Am Rand der Klippen liessen wir uns zu einer längeren Pause wieder und dann sah ich es. Einen Delphin oder einen Wal. Nur kurz, dann war es wieder weg. Zu kurz als das Gero es hätte sehen können. Aber egal. War einfach toll da zu sitzen und die Aussicht zu geniessen. Und dann tauchte der Wal (ja, es war einer) wieder auf. 4 Mal und dann verschwand er wieder. Nach einigen Minuten wieder. 4Mal auftauchen im Abstand von einigen Sekunden um dann mehrere Minuten zu verschwinden. Er kam den Klippen so nah, das ich ihn zum Schluss beim Auftauchen hörte und dann erst sah. Gero wollte mir das erst nicht glauben, bis er das gleiche Erlebnis hatte.

Es war ein Minkwal der vor uns auf Futtersuche war. Es ist der kleinste Bartenwal den es gibt und es sind Einzelgänger. Ansonsten sahen wir einiges an Seevögeln. Auch die, die ich so toll finde, die Basstölpel. Sie flogen so nah an uns vorbei, das man ihre schöne rauchige Zeichnung am Kopf erkennen konnte.

Ich erzählte Gero von meinem Vorhaben für den nächsten Tag: Early Bird zum Loch Coruisk und dann nach Elgol laufen. Das wollte er auch. Nur war der Nachmittag schon gut vorangeschritten, wollten wir für ihn noch ein Ticket buchen sollten wir uns langsam auf den Weg machen. Aber erstmal die Klippen hoch. Das war reines Scrambling, konnte mich garnicht dran erinnern, das der Weg so steil war. Dabei war es doch Gero, der da mit grossen und schweren Rucksack hochmusste. Bevor es zum Auto ging, aber erst noch weiter die Klippen hoch bis zu einer Beobachtungsstation bis es mit Gasfuss nach Elgol ging.

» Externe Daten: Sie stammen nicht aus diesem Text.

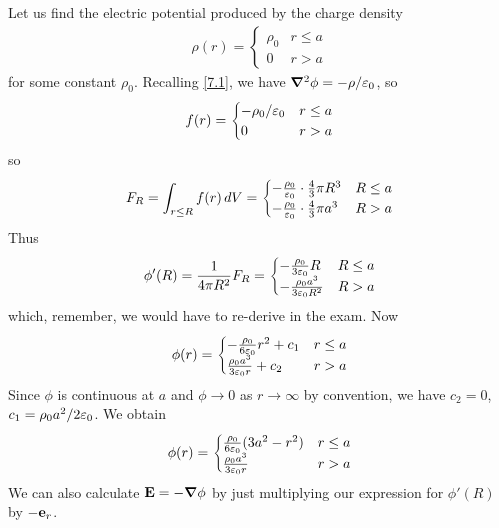 \documentclass{../../template/note}
\begin{document}
    \begin{example*}
        Let us find the electric potential produced by the charge density
        \begin{align*}
            \rho(r) = \begin{cases}
                \rho_0 & r \leq a \\
                0 & r > a
            \end{cases}
        \end{align*}
        for some constant \(\rho_0\). Recalling \cref{7.1}, we have \(\grad^2 \phi = -\rho/\eps_0\), so
        \begin{align*}
            f(r) = \begin{cases}
                -\rho_0/\eps_0 & r \leq a \\
                0 & r > a
            \end{cases}
        \end{align*}
        so
        \begin{align*}
            F_R = \int_{r \leq R} f(r) \D V = \begin{cases}
                -\frac{\rho_0}{\eps_0} \cdot \frac 4 3 \pi R^3 & R \leq a \\
                -\frac{\rho_0}{\eps_0} \cdot \frac 4 3 \pi a^3 & R > a
            \end{cases}
        \end{align*}
        Thus
        \begin{align*}
            \phi'(R) = \frac 1{4\pi R^2}F_R = \begin{cases}
                -\frac{\rho_0}{3\eps_0}R & R \leq a \\
                -\frac{\rho_0a^3}{3\eps_0R^2} & R > a
            \end{cases}
        \end{align*}
        which, remember, we would have to re-derive in the exam. Now
        \begin{align*}
            \phi(r) = \begin{cases}
                -\frac{\rho_0}{6\eps_0}r^2 + c_1 & r \leq a \\
                \frac{\rho_0a^3}{3\eps_0r} + c_2 & r > a
            \end{cases}
        \end{align*}
        Since \(\phi\) is continuous at \(a\) and \(\phi \to 0\) as \(r \to \infty\) by convention, we have \(c_2 = 0\), \(c_1 = \rho_0a^2/2\eps_0\). We obtain
        \begin{align*}
            \phi(r) = \begin{cases}
                \frac{\rho_0}{6\eps_0}(3a^2-r^2) & r \leq a \\
                \frac{\rho_0a^3}{3\eps_0r} & r > a
            \end{cases}
        \end{align*}
        We can also calculate \(\V E = -\grad \phi\) by just multiplying our expression for \(\phi'(R)\) by \(-\V e_r\).
    \end{example*}
    
\end{document}
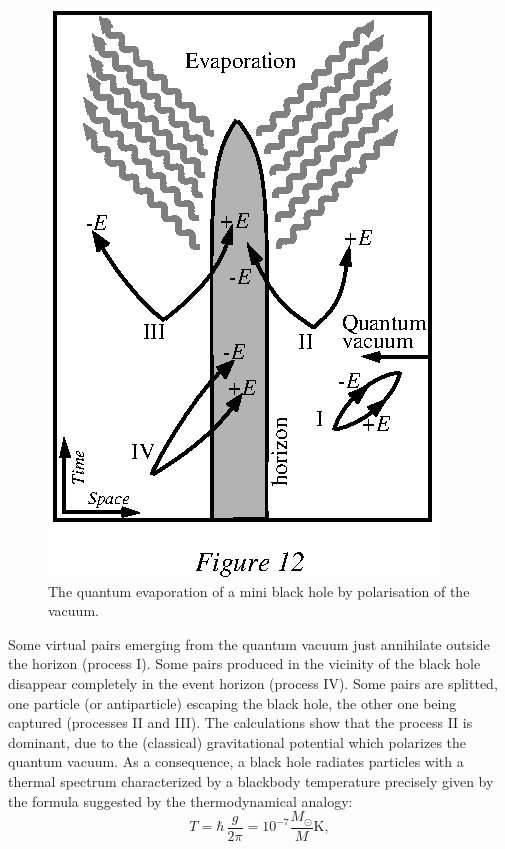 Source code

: \documentclass{lamuphys}
\begin{document}
\begin{figure}[tb]
  \begin{center}
    \leavevmode
    \includegraphics{quantum.ps}
    \caption{The quantum evaporation of a mini black hole by
      polarisation of the vacuum.}
  \end{center}
\end{figure}
Some virtual pairs  emerging from the quantum vacuum
just annihilate outside the horizon (process I). Some pairs produced in the
vicinity of the black hole disappear completely in the event horizon (process
IV). Some pairs are splitted, one particle (or antiparticle) escaping the black
hole, the other one being captured (processes II and III). The calculations show
that the process II is dominant, due to the (classical) gravitational 
potential which polarizes the quantum vacuum. As a consequence,
a black hole radiates particles
with a thermal spectrum characterized by a blackbody temperature precisely
given by the formula suggested by the thermodynamical analogy:
 \begin{equation}
  T = \hbar \,\frac{g}{2\pi} = 10^{-7} \frac{M_{\odot}}{M} \textrm{K},   
        \label{luminet:11}
 \end{equation} 
\end{document}
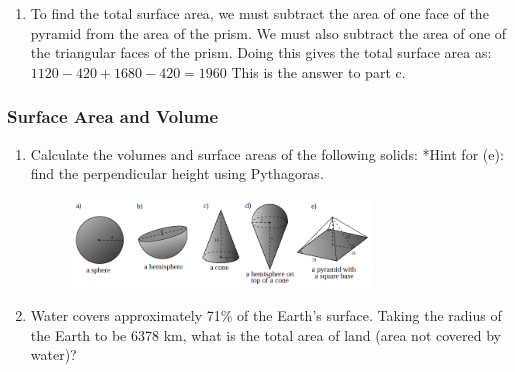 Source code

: {\begin{mdframed}[linewidth=4, leftmargin=40, rightmargin=40]
\begin{exercise}
\begin{enumerate}[noitemsep, label=\textbf{Step} \textbf{\arabic*}. ]
\item To find the total surface area, we must subtract the area of one face of the pyramid from the area of the prism. We must also subtract the area of one of the triangular faces of the prism. Doing this gives the total surface area as:
$1120-420+1680-420=1960$ This is the answer to part c.\end{enumerate}
        


    \end{exercise}
    \end{mdframed}
    }
    \noindent
  \label{m39357*secfhsst!!!underscore!!!id508}
            \subsubsection{  Surface Area and Volume }
            \nopagebreak
            
      \label{m39357*id63805}\begin{enumerate}[noitemsep, label=\textbf{\arabic*}. ] 
            \label{m39357*uid7654}\item Calculate the volumes and surface areas of the following solids: *Hint for (e): find the perpendicular height using Pythagoras.

    \setcounter{subfigure}{0}


	\begin{figure}[H] %
    \begin{center}
    \label{m39357*id63823!!!underscore!!!media}\label{m39357*id63823!!!underscore!!!printimage}\includegraphics[width=300px]{col11306.imgs/m39357_MG11C16_005.png} %
        
      \vspace{2pt}
    \vspace{.1in}
    
    \end{center}

 \end{figure}   

    \addtocounter{footnote}{-0}
            \label{m39357*uid8654}\item Water covers approximately 71\% of the Earth's surface. Taking the radius of the Earth to be 6378 km, what is the total area of land (area not covered by water)?\newline
            
\end{enumerate}
        

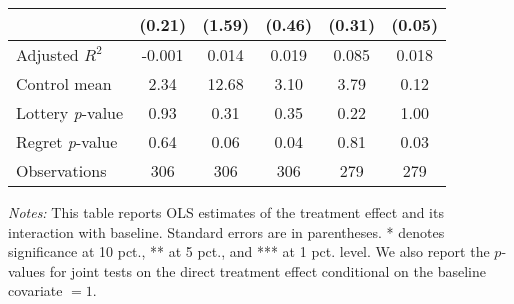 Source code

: \begin{table}[htbp]
{\begin{threeparttable}
\begin{tabular}{l*{5}{c}}
                &   (0.21)         &   (1.59)         &   (0.46)         &   (0.31)         &   (0.05)         \\
\midrule
Adjusted \(R^{2}\)&   -0.001         &    0.014         &    0.019         &    0.085         &    0.018         \\
Control mean    &     2.34         &    12.68         &     3.10         &     3.79         &     0.12         \\
Lottery \emph{p}-value&     0.93         &     0.31         &     0.35         &     0.22         &     1.00         \\
Regret \emph{p}-value&     0.64         &     0.06         &     0.04         &     0.81         &     0.03         \\
Observations    &      306         &      306         &      306         &      279         &      279         \\
\bottomrule \end{tabular} \begin{tablenotes}[flushleft] \footnotesize \item \emph{Notes:} This table reports OLS estimates of the treatment effect and its interaction with baseline. Standard errors are in parentheses. * denotes significance at 10 pct., ** at 5 pct., and *** at 1 pct. level. We also report the \(p\)-values for joint tests on the direct treatment effect conditional on the baseline covariate $= 1$. \end{tablenotes} \end{threeparttable} } \end{table}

Wir kamen Tatsache noch vor Büroschluss von Bella Jane Boat Trips an. Mein Fuss stand aber so gut auf dem Gaspedal das ich leicht am Zittern war vor Adrenalin. Im Büro waren noch Leslie und Alex. Für Gero fand sich noch ein Platz auf dem Early Bird. Blieb noch das Problem das er kein Platz für die Nacht hatte. Also die beiden Locals gefragt was ihnen so an B&B einfällt. Das führte dazu das Alex zum Telefon griff und Leslie ihm die Nummern ansagte. Zuerst meine Unterkunft, Rowan Cottage, dann Rose Croft, House Coruisk usw.. Ich unterhielt mich derweil mit Leslie, während Alex darauf wartete das jemand ans Telefon ging. Leslie und ich schon tierisch am Lachen, weil sie sich als Telefonbuch bezeichnete. Dann kam ein Anruf im Büro an. Ich hörte nur wie Alex sagte "Just one person" ..... "A friend of Kirsten" .... Er schaute mich an, meinte es wäre Christine von Rowan Cottage und ob ich ein Problem hätte, wenn ich mein Zimmer teilen würde. Ich schaute Gero an, er zuckte mit den Schultern. "No problem". "Ok, you are welcome". Äh, das ist jetzt nicht wirklich passiert, oder doch? Na zumindest hatte ich eine Begleitung für das morgige Vorhaben.

Nachdem Gero bei Christine und Jim vorstellig geworden ist und Gepäck abgeladen hat, ging es nochmal nach Broadford. Schon zigmal dran vorbeigefahren (zwangsweise) wurde endlich mal die Hotelbar geentert, was sich aber eher als Pub herausstellte: ein paar Tische, gemütliche Sofaecke mit grossen Flatscreen an der Wand und Pooltisch. Essen war auch lecker.

Bevor es nach Glasnakille zur Nachtruhe ging, wurde aber erst nochmal ein Spazierging in Elgol unternommen und die ersten bzw. morgigen letzten Meter des Cliffpaths gelaufen. Auf den Rückweg schauten wir noch zwei Männern zu, die die Aufgabe hatten Lämmer zu markieren und zu impfen. Dazu wurde die ganze Gruppe Muttertiere mit Lämmern in eine Ecke eine kleinen Weide gedrängt, ein Mann stand am Zaun, der andere zwischen den Schafen und musste dann ein Lamm nach dem anderen fangen. Das wurde über den Zaun gereicht bzw. auf den Zaun gepackt, unter sehr viel Protestgeschrei, bekam nen Farbtupfer und ne verdammt grosse Spritze und wurde dann auf die Wiese entlassen, wo sie in die entlegenste Ecke sausten zu den anderen Leidensgenossen. Als alle Lämmer abgefertigt waren, wurden die Mutterschafe freigelassen. Unter lautem Geblöke und Geschrei fanden sich die Mutter-Kind-Paare dann wieder zusammen. Das war dann nicht so ganz das idyllische Bild der schottischen Wollknäuel, aber auch das gehört numal dazu.